BRIEF: Pictures stay out. Extract the lines below from the first one through the line with "setelah itu kita akan mencari", both included.

DATA SUPPLIED:
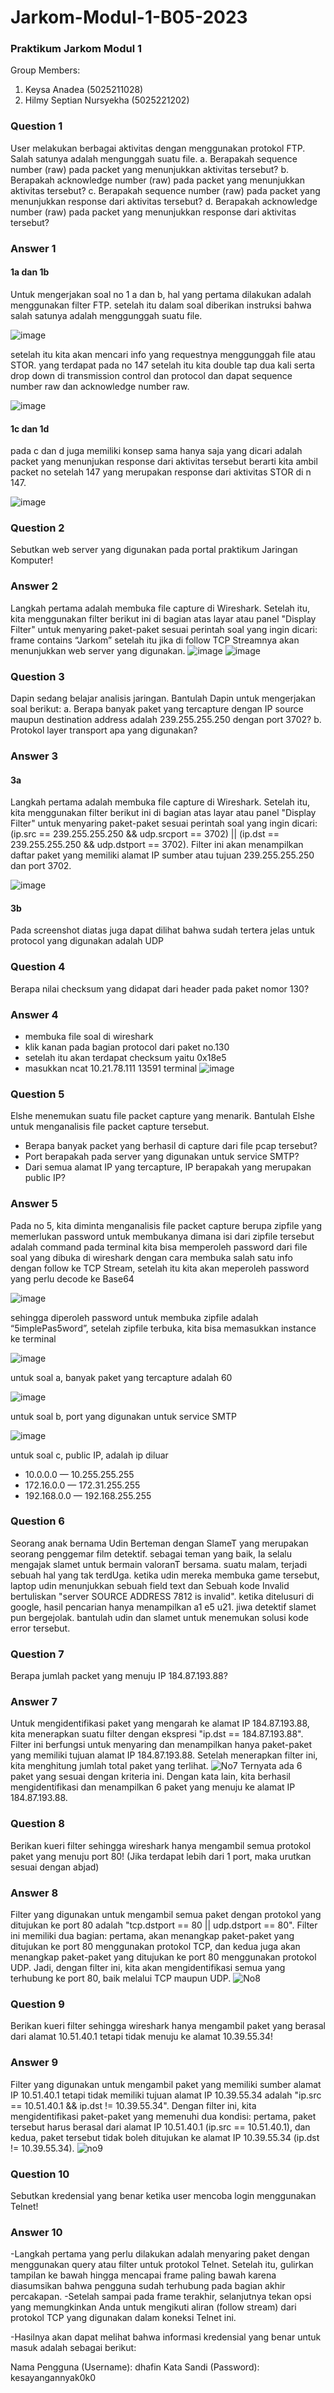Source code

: # Jarkom-Modul-1-B05-2023

### Praktikum Jarkom Modul 1
Group Members:
1. Keysa Anadea (5025211028)
2. Hilmy Septian Nursyekha (5025221202)
   
### Question 1 
User melakukan berbagai aktivitas dengan menggunakan protokol FTP. Salah satunya adalah mengunggah suatu file.
a. Berapakah sequence number (raw) pada packet yang menunjukkan aktivitas tersebut? 
b. Berapakah acknowledge number (raw) pada packet yang menunjukkan aktivitas tersebut? 
c. Berapakah sequence number (raw) pada packet yang menunjukkan response dari aktivitas tersebut?
d. Berapakah acknowledge number (raw) pada packet yang menunjukkan response dari aktivitas tersebut?
### Answer 1
#### 1a dan 1b
Untuk mengerjakan soal no 1 a dan b, hal yang pertama dilakukan adalah menggunakan filter FTP. setelah itu dalam soal diberikan instruksi bahwa salah satunya adalah menggunggah suatu file.

![image](https://github.com/keysanadea/Jarkom-Modul-1-B05-2023/assets/88714452/da946a8d-b568-4d54-83a9-902d3bcec7d1)

setelah itu kita akan mencari info yang requestnya menggunggah file atau STOR. yang terdapat pada no 147 setelah itu kita double tap dua kali serta drop down di transmission control dan protocol dan dapat sequence number raw dan acknowledge number raw.

![image](https://github.com/keysanadea/Jarkom-Modul-1-B05-2023/assets/88714452/7897566c-240b-4445-a238-b88dbbc89acf)

#### 1c dan 1d
pada c dan d juga memiliki konsep sama hanya saja yang dicari adalah packet yang menunjukan response dari aktivitas tersebut berarti kita ambil packet no setelah 147 yang merupakan response dari aktivitas STOR di n 147.

![image](https://github.com/keysanadea/Jarkom-Modul-1-B05-2023/assets/88714452/c421d110-d3e1-4485-ab3a-2f9ab640a89d)

### Question 2 
Sebutkan web server yang digunakan pada portal praktikum Jaringan Komputer!
### Answer 2
Langkah pertama adalah membuka file capture di Wireshark. Setelah itu, kita menggunakan filter berikut ini di bagian atas layar atau panel "Display Filter" untuk menyaring paket-paket sesuai perintah soal yang ingin dicari: frame contains “Jarkom” setelah itu jika di follow TCP Streamnya akan menunjukkan web server yang digunakan.
![image](https://github.com/keysanadea/Jarkom-Modul-1-B05-2023/assets/88714452/25155852-929b-47e1-9cca-01f7a4ab351c)
![image](https://github.com/keysanadea/Jarkom-Modul-1-B05-2023/assets/88714452/cfd5ae61-989c-4989-9b80-6a99f103ba33)

### Question 3
Dapin sedang belajar analisis jaringan. Bantulah Dapin untuk mengerjakan soal berikut:
a. Berapa banyak paket yang tercapture dengan IP source maupun destination address adalah 239.255.255.250 dengan port 3702?
b. Protokol layer transport apa yang digunakan?
### Answer 3
#### 3a
Langkah pertama adalah membuka file capture di Wireshark. Setelah itu, kita menggunakan filter berikut ini di bagian atas layar atau panel "Display Filter" untuk menyaring paket-paket sesuai perintah soal yang ingin dicari: (ip.src == 239.255.255.250 && udp.srcport == 3702) || (ip.dst == 239.255.255.250 && udp.dstport == 3702). Filter ini akan menampilkan daftar paket yang memiliki alamat IP sumber atau tujuan 239.255.255.250 dan port 3702.

![image](https://github.com/keysanadea/Jarkom-Modul-1-B05-2023/assets/88714452/9d0b7a58-1ecc-4fcb-a8db-be6d27f71009)

#### 3b
Pada screenshot diatas juga dapat dilihat bahwa sudah tertera jelas untuk protocol yang digunakan adalah UDP

### Question 4
Berapa nilai checksum yang didapat dari header pada paket nomor 130?
### Answer 4
- membuka file soal di wireshark
- klik kanan pada bagian protocol dari paket no.130
- setelah itu akan terdapat checksum yaitu 0x18e5
- masukkan ncat 10.21.78.111 13591 terminal
![image](https://github.com/keysanadea/Jarkom-Modul-1-B05-2023/assets/88714452/74d80a8b-3053-429b-bdd0-26f88e73ddbd)

### Question 5
Elshe menemukan suatu file packet capture yang menarik. Bantulah Elshe untuk menganalisis file packet capture tersebut.
- Berapa banyak packet yang berhasil di capture dari file pcap tersebut?
- Port berapakah pada server yang digunakan untuk service SMTP?
- Dari semua alamat IP yang tercapture, IP berapakah yang merupakan public IP?
### Answer 5
Pada no 5, kita diminta menganalisis file packet capture berupa zipfile yang memerlukan password untuk membukanya dimana isi dari zipfile tersebut adalah command pada terminal kita bisa memperoleh password dari file soal yang dibuka di wireshark dengan cara membuka salah satu info dengan follow ke TCP Stream, setelah itu kita akan meperoleh password yang perlu decode ke Base64

![image](https://github.com/keysanadea/Jarkom-Modul-1-B05-2023/assets/88714452/321a527a-8707-46cb-9bc8-f5bd8025aec2)

sehingga diperoleh password untuk membuka zipfile adalah “5implePas5word”, setelah zipfile terbuka, kita bisa memasukkan instance ke terminal

![image](https://github.com/keysanadea/Jarkom-Modul-1-B05-2023/assets/88714452/1a80598f-f5af-4fdf-aa7b-3e42d5f7a1ef)

untuk soal a, banyak paket yang tercapture adalah 60

![image](https://github.com/keysanadea/Jarkom-Modul-1-B05-2023/assets/88714452/82c2ea4c-013f-477f-860c-1286d1322d8a)

untuk soal b, port yang digunakan untuk service SMTP

![image](https://github.com/keysanadea/Jarkom-Modul-1-B05-2023/assets/88714452/0a31cb33-0468-4c0f-8d23-25ec67fbc6ad)

untuk soal c, public IP, adalah ip diluar
- 10.0.0.0 — 10.255.255.255
- 172.16.0.0 — 172.31.255.255
- 192.168.0.0 — 192.168.255.255

### Question 6
Seorang anak bernama Udin Berteman dengan SlameT yang merupakan seorang penggemar film detektif. sebagai teman yang baik, Ia selalu mengajak slamet untuk bermain valoranT bersama. suatu malam, terjadi sebuah hal yang tak terdUga. ketika udin mereka membuka game tersebut, laptop udin menunjukkan sebuah field text dan Sebuah kode Invalid bertuliskan "server SOURCE ADDRESS 7812 is invalid". ketika ditelusuri di google, hasil pencarian hanya menampilkan a1 e5 u21. jiwa detektif slamet pun bergejolak. bantulah udin dan slamet untuk menemukan solusi kode error tersebut.






### Question 7
Berapa jumlah packet yang menuju IP 184.87.193.88?
### Answer 7
Untuk mengidentifikasi paket yang mengarah ke alamat IP 184.87.193.88, kita menerapkan suatu filter dengan ekspresi "ip.dst == 184.87.193.88". Filter ini berfungsi untuk menyaring dan menampilkan hanya paket-paket yang memiliki tujuan alamat IP 184.87.193.88. Setelah menerapkan filter ini, kita menghitung jumlah total paket yang terlihat.
![No7](img/No7.png)
Ternyata ada 6 paket yang sesuai dengan kriteria ini. Dengan kata lain, kita berhasil mengidentifikasi dan menampilkan 6 paket yang menuju ke alamat IP 184.87.193.88.

### Question 8
Berikan kueri filter sehingga wireshark hanya mengambil semua protokol paket yang menuju port 80! (Jika terdapat lebih dari 1 port, maka urutkan sesuai dengan abjad)
### Answer 8
Filter yang digunakan untuk mengambil semua paket dengan protokol yang ditujukan ke port 80 adalah "tcp.dstport == 80 || udp.dstport == 80". Filter ini memiliki dua bagian: pertama,  akan menangkap paket-paket yang ditujukan ke port 80 menggunakan protokol TCP, dan kedua juga akan menangkap paket-paket yang ditujukan ke port 80 menggunakan protokol UDP. Jadi, dengan filter ini, kita akan mengidentifikasi semua yang terhubung ke port 80, baik melalui TCP maupun UDP.
![No8](img/No8.png)

### Question 9
Berikan kueri filter sehingga wireshark hanya mengambil paket yang berasal dari alamat 10.51.40.1 tetapi tidak menuju ke alamat 10.39.55.34!
### Answer 9
Filter yang digunakan untuk mengambil paket yang memiliki sumber alamat IP 10.51.40.1 tetapi tidak memiliki tujuan alamat IP 10.39.55.34 adalah "ip.src == 10.51.40.1 && ip.dst != 10.39.55.34". Dengan filter ini, kita mengidentifikasi paket-paket yang memenuhi dua kondisi: pertama, paket tersebut harus berasal dari alamat IP 10.51.40.1 (ip.src == 10.51.40.1), dan kedua, paket tersebut tidak boleh ditujukan ke alamat IP 10.39.55.34 (ip.dst != 10.39.55.34).
![no9](img/No9.png)

### Question 10
Sebutkan kredensial yang benar ketika user mencoba login menggunakan Telnet!
### Answer 10
-Langkah pertama yang perlu dilakukan adalah menyaring paket dengan menggunakan query atau filter untuk protokol Telnet. Setelah itu, gulirkan tampilan ke bawah hingga mencapai frame paling bawah karena diasumsikan bahwa pengguna sudah terhubung pada bagian akhir percakapan.
-Setelah sampai pada frame terakhir, selanjutnya tekan opsi yang memungkinkan Anda untuk mengikuti aliran (follow stream) dari protokol TCP yang digunakan dalam koneksi Telnet ini.

-Hasilnya akan dapat melihat bahwa informasi kredensial yang benar untuk masuk adalah sebagai berikut:

Nama Pengguna (Username): dhafin
Kata Sandi (Password): kesayangannyak0k0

ANSWER SPACE:
Source code

: # Jarkom-Modul-1-B05-2023

### Praktikum Jarkom Modul 1
Group Members:
1. Keysa Anadea (5025211028)
2. Hilmy Septian Nursyekha (5025221202)
   
### Question 1 
User melakukan berbagai aktivitas dengan menggunakan protokol FTP. Salah satunya adalah mengunggah suatu file.
a. Berapakah sequence number (raw) pada packet yang menunjukkan aktivitas tersebut? 
b. Berapakah acknowledge number (raw) pada packet yang menunjukkan aktivitas tersebut? 
c. Berapakah sequence number (raw) pada packet yang menunjukkan response dari aktivitas tersebut?
d. Berapakah acknowledge number (raw) pada packet yang menunjukkan response dari aktivitas tersebut?
### Answer 1
#### 1a dan 1b
Untuk mengerjakan soal no 1 a dan b, hal yang pertama dilakukan adalah menggunakan filter FTP. setelah itu dalam soal diberikan instruksi bahwa salah satunya adalah menggunggah suatu file.

![image](https://github.com/keysanadea/Jarkom-Modul-1-B05-2023/assets/88714452/da946a8d-b568-4d54-83a9-902d3bcec7d1)

setelah itu kita akan mencari info yang requestnya menggunggah file atau STOR. yang terdapat pada no 147 setelah itu kita double tap dua kali serta drop down di transmission control dan protocol dan dapat sequence number raw dan acknowledge number raw.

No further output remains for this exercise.